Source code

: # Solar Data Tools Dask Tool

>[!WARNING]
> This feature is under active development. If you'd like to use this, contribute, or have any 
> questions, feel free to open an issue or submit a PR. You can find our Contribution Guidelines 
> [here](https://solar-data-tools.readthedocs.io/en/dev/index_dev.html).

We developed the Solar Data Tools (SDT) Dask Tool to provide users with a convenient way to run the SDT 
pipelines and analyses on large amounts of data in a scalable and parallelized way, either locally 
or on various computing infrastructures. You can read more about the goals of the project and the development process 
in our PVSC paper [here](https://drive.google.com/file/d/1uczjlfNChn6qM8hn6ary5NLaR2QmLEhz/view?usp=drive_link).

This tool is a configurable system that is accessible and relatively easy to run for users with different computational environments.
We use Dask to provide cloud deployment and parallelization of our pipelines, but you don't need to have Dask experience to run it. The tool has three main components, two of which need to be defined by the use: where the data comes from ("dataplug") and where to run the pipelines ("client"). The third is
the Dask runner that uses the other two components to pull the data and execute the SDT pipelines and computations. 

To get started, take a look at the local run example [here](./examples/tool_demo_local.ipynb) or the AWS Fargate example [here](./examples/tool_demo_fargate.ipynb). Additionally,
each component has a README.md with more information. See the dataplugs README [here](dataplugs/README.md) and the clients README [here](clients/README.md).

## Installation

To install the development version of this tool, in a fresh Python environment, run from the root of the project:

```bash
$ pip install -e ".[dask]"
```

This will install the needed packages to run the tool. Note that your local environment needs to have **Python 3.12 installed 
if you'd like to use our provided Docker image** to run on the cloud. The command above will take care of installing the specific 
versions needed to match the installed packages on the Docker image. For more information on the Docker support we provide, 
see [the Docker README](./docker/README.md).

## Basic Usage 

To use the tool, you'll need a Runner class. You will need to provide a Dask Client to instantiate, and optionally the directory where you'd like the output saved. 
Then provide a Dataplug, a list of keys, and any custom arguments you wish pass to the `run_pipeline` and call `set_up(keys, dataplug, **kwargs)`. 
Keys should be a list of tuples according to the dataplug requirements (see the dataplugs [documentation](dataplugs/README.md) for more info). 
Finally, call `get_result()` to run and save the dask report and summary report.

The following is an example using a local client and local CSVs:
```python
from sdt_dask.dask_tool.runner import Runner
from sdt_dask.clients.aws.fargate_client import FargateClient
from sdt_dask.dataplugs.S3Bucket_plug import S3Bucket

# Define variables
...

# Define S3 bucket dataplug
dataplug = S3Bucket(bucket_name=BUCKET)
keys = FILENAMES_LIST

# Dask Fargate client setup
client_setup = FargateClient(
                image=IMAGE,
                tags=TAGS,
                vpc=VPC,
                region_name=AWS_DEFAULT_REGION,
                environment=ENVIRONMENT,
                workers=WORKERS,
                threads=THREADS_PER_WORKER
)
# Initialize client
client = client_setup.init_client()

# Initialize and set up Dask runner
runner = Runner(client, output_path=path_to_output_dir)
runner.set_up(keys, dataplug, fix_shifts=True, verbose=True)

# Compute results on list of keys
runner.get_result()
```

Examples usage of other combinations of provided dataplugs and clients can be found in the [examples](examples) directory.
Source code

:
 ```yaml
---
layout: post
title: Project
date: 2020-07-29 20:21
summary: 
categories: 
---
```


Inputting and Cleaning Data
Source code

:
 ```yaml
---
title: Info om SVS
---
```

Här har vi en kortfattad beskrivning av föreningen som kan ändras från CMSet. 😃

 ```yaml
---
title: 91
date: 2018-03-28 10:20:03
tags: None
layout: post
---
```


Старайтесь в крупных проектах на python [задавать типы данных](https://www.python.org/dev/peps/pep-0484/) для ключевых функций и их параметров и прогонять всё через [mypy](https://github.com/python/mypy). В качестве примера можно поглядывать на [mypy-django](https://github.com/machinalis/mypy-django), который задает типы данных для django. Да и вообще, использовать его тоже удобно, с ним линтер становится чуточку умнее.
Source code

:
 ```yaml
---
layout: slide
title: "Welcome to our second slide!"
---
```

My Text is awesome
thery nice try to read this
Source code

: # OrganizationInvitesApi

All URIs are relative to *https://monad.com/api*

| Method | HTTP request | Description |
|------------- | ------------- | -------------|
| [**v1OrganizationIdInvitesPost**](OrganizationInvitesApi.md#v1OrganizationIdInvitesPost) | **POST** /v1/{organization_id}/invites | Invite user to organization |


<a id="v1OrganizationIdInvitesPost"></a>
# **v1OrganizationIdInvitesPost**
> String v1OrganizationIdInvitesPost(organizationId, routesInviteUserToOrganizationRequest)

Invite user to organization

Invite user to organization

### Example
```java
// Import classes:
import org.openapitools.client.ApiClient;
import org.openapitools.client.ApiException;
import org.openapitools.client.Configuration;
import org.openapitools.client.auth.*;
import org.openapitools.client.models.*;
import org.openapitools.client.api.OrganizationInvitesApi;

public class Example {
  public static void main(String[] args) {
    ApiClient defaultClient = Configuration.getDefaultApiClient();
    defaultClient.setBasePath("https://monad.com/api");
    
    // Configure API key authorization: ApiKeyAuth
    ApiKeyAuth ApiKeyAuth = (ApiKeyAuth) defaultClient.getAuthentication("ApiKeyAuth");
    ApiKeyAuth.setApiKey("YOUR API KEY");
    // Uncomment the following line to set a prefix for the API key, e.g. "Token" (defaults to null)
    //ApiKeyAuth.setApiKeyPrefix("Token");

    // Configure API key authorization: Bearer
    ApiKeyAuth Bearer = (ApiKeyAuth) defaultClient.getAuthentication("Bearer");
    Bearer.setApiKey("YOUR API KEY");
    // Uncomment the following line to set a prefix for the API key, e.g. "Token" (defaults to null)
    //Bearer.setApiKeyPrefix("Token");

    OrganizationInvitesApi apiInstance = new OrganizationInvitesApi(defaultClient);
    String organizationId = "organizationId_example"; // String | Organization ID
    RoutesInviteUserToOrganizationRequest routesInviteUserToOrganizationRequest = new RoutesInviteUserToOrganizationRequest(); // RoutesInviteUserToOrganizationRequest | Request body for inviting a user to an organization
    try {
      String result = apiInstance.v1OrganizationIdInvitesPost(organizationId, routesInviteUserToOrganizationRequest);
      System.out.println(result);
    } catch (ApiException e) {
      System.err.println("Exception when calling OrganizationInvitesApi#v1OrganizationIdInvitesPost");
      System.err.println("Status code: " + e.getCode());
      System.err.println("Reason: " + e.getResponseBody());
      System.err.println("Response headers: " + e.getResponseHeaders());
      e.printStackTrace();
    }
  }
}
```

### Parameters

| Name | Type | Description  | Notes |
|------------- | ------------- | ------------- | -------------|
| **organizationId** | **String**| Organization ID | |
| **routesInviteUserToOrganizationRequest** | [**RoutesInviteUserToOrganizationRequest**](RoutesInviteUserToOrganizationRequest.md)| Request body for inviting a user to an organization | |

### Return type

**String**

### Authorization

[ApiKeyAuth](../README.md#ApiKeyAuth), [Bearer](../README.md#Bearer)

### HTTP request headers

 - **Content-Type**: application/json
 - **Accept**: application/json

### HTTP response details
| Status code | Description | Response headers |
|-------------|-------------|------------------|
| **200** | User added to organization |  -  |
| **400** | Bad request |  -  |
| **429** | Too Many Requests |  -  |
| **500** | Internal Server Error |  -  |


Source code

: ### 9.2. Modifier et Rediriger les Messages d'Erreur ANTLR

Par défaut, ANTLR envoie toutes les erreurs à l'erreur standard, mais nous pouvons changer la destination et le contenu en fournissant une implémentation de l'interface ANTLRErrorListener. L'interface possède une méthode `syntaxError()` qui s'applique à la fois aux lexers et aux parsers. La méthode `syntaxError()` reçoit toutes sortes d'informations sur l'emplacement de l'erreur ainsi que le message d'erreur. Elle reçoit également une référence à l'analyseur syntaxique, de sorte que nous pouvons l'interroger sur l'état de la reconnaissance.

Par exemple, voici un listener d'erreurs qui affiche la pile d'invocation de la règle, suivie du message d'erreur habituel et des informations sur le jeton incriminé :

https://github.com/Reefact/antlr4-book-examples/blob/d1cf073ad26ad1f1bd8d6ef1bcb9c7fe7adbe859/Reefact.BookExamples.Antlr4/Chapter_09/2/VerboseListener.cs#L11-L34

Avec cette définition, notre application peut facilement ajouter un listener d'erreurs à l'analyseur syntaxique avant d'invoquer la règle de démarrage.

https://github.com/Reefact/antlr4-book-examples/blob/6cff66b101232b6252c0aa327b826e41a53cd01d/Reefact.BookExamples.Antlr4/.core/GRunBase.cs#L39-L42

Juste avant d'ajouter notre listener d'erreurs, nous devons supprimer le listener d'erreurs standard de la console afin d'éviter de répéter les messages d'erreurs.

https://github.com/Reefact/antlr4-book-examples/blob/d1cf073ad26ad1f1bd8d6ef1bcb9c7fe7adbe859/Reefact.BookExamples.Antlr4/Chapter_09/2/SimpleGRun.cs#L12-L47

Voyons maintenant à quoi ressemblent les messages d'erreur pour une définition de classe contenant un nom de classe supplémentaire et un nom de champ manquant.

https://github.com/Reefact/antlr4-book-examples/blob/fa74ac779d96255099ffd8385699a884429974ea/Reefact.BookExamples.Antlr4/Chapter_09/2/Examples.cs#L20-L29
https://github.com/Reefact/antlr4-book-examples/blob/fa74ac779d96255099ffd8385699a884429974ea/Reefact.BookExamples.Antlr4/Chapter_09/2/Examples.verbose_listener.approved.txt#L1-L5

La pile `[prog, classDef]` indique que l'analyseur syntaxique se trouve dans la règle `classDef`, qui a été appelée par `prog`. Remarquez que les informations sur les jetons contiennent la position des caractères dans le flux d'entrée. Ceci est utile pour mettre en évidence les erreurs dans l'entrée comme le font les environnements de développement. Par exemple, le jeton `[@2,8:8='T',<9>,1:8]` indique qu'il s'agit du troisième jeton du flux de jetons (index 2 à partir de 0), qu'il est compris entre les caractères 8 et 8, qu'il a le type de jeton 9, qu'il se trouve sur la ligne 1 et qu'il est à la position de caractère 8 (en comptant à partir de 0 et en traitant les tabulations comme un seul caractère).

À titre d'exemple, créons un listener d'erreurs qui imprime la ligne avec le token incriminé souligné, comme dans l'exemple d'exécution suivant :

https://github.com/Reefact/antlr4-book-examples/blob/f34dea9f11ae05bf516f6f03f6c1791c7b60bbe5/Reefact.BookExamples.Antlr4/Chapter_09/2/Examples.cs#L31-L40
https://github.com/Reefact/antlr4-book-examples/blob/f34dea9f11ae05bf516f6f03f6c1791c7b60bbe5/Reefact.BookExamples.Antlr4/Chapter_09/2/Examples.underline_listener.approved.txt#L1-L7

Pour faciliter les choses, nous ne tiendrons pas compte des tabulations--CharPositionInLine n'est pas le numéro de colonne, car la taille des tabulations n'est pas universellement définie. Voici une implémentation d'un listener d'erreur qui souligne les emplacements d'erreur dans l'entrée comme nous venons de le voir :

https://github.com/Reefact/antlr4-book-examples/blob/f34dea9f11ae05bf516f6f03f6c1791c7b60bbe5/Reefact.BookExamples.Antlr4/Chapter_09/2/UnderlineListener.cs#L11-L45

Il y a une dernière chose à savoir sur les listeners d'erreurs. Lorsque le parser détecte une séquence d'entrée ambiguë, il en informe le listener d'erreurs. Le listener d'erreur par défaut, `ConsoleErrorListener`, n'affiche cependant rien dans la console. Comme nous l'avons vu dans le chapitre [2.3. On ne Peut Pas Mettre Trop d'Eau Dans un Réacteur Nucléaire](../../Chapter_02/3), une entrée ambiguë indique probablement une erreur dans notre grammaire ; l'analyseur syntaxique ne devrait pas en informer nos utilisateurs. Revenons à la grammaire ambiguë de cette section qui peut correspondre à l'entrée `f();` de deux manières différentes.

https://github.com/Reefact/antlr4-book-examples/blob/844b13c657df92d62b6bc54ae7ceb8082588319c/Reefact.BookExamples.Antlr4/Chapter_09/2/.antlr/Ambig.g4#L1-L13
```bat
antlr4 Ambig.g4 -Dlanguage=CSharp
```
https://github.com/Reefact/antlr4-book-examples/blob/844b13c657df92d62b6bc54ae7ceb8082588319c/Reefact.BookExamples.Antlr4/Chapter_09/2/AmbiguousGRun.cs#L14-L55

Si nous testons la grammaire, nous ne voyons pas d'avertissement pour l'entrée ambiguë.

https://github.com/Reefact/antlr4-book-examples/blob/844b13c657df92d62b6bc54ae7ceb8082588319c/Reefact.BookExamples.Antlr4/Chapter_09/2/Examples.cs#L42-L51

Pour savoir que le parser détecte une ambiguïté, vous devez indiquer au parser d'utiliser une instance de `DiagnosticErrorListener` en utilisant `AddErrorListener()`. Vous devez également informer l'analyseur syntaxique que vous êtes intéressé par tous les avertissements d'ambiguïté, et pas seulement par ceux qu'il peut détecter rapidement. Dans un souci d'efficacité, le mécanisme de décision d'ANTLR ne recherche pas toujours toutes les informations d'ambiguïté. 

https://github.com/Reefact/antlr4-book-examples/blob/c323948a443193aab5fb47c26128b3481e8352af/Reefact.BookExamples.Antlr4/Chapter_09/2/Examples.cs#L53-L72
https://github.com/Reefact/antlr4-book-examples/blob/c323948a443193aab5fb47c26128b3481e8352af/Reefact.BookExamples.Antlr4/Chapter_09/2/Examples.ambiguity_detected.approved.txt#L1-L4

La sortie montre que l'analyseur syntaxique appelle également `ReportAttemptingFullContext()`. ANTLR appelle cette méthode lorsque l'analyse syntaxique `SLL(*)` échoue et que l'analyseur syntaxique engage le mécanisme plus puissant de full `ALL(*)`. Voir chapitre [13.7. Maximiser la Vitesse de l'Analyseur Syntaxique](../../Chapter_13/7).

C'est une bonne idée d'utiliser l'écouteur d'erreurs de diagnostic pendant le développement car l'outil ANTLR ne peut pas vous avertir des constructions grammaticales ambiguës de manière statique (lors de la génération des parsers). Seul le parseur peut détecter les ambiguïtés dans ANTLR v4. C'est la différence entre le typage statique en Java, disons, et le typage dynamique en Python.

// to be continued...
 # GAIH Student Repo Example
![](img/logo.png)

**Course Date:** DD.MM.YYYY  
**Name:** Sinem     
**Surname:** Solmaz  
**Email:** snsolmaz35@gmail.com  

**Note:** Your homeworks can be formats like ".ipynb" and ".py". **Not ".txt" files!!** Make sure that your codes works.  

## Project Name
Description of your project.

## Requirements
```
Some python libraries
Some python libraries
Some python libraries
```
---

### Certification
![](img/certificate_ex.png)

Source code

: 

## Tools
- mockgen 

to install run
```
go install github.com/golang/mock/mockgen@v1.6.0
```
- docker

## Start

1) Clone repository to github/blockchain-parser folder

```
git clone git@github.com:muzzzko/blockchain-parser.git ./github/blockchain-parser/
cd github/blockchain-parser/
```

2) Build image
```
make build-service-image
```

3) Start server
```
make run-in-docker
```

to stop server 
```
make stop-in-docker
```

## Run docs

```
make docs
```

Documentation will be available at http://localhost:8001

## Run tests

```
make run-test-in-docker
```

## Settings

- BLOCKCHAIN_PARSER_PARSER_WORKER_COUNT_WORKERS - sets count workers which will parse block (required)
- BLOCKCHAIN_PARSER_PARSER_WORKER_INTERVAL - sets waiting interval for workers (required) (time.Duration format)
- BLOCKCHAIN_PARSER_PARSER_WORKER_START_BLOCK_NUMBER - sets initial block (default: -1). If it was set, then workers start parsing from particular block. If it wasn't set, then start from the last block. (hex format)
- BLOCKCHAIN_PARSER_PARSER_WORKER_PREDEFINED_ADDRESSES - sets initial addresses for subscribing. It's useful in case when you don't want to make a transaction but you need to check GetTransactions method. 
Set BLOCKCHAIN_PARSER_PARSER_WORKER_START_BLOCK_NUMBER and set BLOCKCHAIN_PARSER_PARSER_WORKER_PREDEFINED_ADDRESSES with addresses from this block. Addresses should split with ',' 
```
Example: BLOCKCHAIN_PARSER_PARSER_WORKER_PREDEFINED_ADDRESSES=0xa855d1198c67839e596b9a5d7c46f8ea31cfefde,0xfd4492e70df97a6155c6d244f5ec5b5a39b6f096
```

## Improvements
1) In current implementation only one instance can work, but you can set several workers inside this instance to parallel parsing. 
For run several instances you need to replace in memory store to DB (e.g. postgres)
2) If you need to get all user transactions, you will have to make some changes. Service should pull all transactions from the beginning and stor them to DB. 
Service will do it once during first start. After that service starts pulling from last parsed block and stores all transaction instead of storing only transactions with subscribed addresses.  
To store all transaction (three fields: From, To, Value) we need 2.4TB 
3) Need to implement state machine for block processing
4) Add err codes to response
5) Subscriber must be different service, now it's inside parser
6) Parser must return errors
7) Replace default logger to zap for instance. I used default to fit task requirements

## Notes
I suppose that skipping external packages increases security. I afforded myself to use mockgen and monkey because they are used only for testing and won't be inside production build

**What you should do:** Show all lines in the preceding material that have "Configure" in them.

**Your solution:**
    // Configure API key authorization: ApiKeyAuth
    // Configure API key authorization: Bearer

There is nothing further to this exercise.